Jasmine Abu Hamdan is a Lebanese-Palestinian architect who grew up in Jordan. She graduated from the Architectural Association and currently lives and works in London. 

Her work focuses on reconstructing places of cultural heritage destroyed by conflict through intangible media, experimenting with narrative and broadcasted spaces. 

Her reconstructions capture the narratives of marginalised voices struggling with issues around social and political structures. She creates spaces that build agency from intimate revelations to policy change, and ultimately question how we reconstruct and interpret heritage.




Within the context of cultural heritage being destroyed by conflict, citing Aleppo as a recent case, the Hakawati Forum focuses on using tangible and intangible media to construct events that condense and overlay spatial narratives onto new contemporary contexts. It looks at heritage as a prospective activity to understand the different forces at play in urban spaces and make counter forms of testimony audible. By broadcasting events and narratives around Aleppo's social and political conflicts, the Forum focuses on building discourses around these conflicts.

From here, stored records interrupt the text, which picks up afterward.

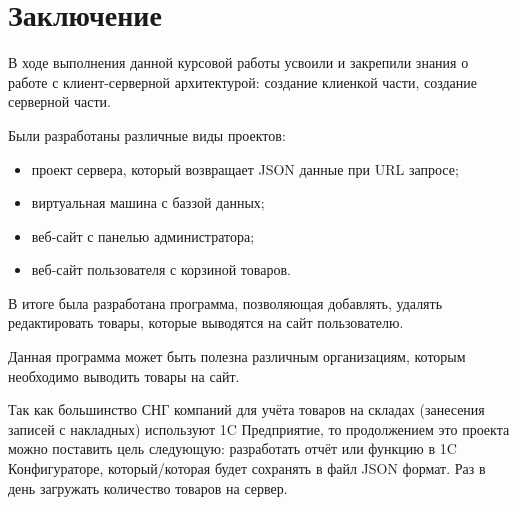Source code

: \newpage

\section*{Заключение}

В ходе выполнения данной курсовой работы усвоили и закрепили знания о работе с клиент-серверной архитектурой:
создание клиенкой части, создание серверной части.

Были разработаны различные виды проектов:

\begin{itemize}
    \item проект сервера, который возвращает JSON данные при URL запросе;
    \item виртуальная машина с баззой данных;
    \item веб-сайт с панелью администратора;
    \item веб-сайт пользователя с корзиной товаров.
\end{itemize}
	
В итоге была разработана программа,
позволяющая добавлять, удалять редактировать товары, которые выводятся на сайт пользователю.

Данная программа может быть полезна различным организациям,
которым необходимо выводить товары на сайт.

Так как большинство СНГ компаний для учёта товаров на складах (занесения записей с накладных) используют
1C Предприятие, то продолжением это проекта можно поставить цель следующую: 
разработать отчёт или функцию в 1C Конфигураторе, который/которая будет сохранять в файл JSON формат.
Раз в день загружать количество товаров на сервер.  

\newpage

The Forum builds with the intangible. The event is built around an augmented soundscape that revives the lost spaces of Aleppo, bringing about many voices and building new pathways for the recollection of memories. The accumulated layers of the city are condensed into an arbitrary hangar in Amman to shape a narrative that puts different aspects of the city in dialogue.

The Hakawati Forum aims to capture the narratives of marginalised voices struggling with issues around social and political structures, build agency from intimate revealing experiences to policy change, create a space that allows people to interrogate dominant political and social constructs, and ultimately question how we reconstruct and how we deal with heritage.